President Donald Trump yesterday doubled down on the macho image his fans adore, declaring himself cured of Covid-19 and scoffing at disastrous opinion polls only four weeks before election day against Democrat Joe Biden.
“Feeling great!” he tweeted on his first day back in the White House following three nights in hospital.
He also insisted that he is “looking forward” to holding a second scheduled debate against Biden in Miami on October 15.
In a medical bulletin, the presidential doctor said Trump “reports no symptoms” and “continues to do extremely well.”
However, indicating the breadth of the coronavirus crisis overshadowing Trump, a viral outbreak continued to sweep through his inner circle.
In the latest incident, the chairman of the joint chiefs of staff and Trump’s top military advisor - General Mark Milley - went into quarantine following contact with an infected Coast Guard officer, a Pentagon source said.
There had been speculation, even among some Republicans, that Trump might emerge from hospital chastened or at least with a new tone of empathy for the roughly 210,000 Americans who have died from the virus.
Instead the Republican has returned to the White House boasting he vanquished the disease that upended the country this year — and, by extension, that he is still capable of vanquishing his grim odds on election day November 3.
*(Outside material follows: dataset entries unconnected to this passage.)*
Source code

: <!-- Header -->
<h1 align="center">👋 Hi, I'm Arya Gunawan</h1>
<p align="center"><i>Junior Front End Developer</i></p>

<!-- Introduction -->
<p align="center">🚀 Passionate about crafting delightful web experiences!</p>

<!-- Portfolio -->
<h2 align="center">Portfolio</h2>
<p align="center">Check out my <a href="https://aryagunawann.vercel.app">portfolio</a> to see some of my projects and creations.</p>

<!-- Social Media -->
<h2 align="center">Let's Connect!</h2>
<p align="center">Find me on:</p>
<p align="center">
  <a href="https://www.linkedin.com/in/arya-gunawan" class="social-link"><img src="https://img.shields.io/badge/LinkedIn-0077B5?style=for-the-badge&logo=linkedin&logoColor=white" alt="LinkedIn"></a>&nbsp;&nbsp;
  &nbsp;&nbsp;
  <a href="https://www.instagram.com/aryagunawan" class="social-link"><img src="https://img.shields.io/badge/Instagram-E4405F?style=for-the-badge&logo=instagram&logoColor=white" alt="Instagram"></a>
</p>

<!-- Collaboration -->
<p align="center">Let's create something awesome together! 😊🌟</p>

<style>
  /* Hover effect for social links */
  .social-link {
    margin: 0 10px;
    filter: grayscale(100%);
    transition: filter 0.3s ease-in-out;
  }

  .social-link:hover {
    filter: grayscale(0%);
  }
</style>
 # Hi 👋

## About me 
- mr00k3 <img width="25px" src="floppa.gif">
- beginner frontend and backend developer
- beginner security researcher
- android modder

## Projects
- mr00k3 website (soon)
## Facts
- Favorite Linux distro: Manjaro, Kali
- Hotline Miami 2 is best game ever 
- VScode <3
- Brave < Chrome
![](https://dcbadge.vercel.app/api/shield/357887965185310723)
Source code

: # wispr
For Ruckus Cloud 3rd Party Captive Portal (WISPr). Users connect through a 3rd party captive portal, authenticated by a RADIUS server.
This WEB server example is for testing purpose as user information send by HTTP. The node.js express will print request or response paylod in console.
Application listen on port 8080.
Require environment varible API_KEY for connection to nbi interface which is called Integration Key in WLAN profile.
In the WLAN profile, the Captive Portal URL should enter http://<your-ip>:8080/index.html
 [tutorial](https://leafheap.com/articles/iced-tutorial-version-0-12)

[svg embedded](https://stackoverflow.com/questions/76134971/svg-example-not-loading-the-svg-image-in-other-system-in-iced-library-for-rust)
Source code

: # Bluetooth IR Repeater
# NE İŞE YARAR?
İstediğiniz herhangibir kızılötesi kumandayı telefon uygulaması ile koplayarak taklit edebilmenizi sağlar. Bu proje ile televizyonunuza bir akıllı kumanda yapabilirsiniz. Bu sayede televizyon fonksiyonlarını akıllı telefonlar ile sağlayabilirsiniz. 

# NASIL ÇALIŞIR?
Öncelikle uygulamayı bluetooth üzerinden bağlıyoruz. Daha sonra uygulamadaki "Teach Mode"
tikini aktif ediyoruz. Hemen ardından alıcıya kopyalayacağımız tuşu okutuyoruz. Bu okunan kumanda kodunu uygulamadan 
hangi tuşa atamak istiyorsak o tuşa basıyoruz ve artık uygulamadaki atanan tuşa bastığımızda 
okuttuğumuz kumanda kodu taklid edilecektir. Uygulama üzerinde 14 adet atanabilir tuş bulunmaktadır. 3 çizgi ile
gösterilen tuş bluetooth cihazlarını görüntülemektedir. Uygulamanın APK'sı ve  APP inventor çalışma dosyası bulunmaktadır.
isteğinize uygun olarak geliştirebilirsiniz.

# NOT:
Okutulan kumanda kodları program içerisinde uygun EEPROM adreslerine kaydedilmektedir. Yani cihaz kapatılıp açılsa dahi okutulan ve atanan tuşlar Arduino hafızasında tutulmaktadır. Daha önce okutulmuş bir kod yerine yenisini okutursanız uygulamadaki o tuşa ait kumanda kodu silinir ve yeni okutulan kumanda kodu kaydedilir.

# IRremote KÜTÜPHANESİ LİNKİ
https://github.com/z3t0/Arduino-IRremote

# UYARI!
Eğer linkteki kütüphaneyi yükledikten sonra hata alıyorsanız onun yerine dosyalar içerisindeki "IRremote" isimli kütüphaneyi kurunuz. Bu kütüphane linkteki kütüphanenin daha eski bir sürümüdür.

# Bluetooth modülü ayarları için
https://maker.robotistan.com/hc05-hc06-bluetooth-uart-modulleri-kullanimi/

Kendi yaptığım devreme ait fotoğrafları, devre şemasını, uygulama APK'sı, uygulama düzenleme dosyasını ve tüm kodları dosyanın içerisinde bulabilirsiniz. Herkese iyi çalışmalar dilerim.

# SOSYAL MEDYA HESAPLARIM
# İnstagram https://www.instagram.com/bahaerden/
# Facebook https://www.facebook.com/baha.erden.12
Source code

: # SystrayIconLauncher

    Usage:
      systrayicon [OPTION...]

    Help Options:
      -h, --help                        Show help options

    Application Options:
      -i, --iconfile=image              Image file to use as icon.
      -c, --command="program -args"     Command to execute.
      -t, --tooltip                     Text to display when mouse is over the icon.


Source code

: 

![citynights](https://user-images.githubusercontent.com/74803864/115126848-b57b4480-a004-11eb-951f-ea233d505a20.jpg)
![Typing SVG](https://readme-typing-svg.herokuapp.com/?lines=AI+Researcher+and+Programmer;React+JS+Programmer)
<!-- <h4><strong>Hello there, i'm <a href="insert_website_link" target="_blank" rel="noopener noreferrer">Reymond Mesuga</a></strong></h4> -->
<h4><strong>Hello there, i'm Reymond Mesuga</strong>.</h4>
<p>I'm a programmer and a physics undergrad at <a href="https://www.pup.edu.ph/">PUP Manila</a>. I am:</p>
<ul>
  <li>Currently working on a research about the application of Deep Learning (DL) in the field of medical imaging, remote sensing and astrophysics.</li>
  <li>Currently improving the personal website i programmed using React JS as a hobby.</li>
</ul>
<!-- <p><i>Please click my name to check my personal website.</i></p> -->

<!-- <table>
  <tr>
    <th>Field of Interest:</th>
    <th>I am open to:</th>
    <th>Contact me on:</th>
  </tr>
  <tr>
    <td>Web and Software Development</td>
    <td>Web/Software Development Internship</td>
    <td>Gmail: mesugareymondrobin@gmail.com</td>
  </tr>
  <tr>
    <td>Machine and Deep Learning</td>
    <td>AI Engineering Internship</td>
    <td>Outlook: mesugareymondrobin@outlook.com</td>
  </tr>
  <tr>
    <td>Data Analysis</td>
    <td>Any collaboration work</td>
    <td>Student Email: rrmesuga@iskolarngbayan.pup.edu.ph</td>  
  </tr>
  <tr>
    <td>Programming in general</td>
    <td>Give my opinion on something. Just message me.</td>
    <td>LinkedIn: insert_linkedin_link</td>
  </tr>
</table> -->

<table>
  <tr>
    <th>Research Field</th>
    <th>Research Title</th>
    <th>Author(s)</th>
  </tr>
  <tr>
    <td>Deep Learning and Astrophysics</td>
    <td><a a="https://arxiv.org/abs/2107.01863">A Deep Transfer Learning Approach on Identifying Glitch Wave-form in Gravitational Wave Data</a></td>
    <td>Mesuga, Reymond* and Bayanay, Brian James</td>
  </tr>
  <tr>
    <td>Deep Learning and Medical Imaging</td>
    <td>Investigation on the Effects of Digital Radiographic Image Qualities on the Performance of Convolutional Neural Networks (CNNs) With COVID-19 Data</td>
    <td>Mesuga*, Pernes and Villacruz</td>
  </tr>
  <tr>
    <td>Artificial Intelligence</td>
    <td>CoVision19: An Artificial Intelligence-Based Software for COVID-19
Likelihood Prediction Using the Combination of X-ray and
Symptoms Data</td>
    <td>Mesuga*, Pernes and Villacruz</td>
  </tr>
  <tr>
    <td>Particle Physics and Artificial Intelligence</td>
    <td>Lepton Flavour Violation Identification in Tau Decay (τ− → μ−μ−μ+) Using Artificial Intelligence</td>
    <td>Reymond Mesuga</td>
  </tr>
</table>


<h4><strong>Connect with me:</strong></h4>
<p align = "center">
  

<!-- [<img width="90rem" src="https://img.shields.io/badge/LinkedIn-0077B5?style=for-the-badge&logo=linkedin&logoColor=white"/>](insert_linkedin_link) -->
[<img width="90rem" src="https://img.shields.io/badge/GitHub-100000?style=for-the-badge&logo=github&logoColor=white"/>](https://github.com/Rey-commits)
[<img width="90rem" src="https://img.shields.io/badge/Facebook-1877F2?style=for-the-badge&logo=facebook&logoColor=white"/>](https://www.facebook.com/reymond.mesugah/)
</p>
“Maybe I’m immune,” he mused on the grand South Portico balcony after demonstratively taking off the mask which he’d worn back from hospital.
He is still being administered an aggressive cocktail of therapeutic drugs, as well being under constant monitoring in case of relapse.
Doctors say they won’t give the all clear until the start of next week. Yet the way Trump, 74, tells it, Covid-19 was simply no match for him.
“Don’t let it dominate you. Don’t be afraid of it,” he urged Americans in his homecoming speech.
He returned to Twitter yesterday with one of his oldest lines of argument used to downplay the seriousness of the pandemic, saying it was comparable to the ordinary flu and “we have learned to live with it.”
Twitter hid the tweet, saying that it broke the platform’s rules on “spreading misleading and potentially harmful information.”
For a president whose brand centres on self-confidence, the entire hospital discharge has clearly been stage managed to convince voters that he has the near superhuman strength to overcome not only Covid-19 but Biden’s steadily solidifying lead in the polls.
The latest CNN poll published yesterday gave Biden a national advantage of 57% to 41% among likely voters.
Fifty-two percent of those polled said they have a positive impression of Biden while only 39% said they have a positive view of Trump, a historically unpopular leader.
Among women, the numbers were cataclysmic for the Republican: 32% support to Biden’s 66%.
His running mate Kamala Harris, meanwhile, was set to debate Vice President Mike Pence in Utah today, with a plexiglass barrier for coronavirus prevention between the two.
President Donald Trump takes off his face mask as he arrives at the White House upon his return from Walter Reed Medical Center, where he underwent treatment for Covid-19, in Washington, DC.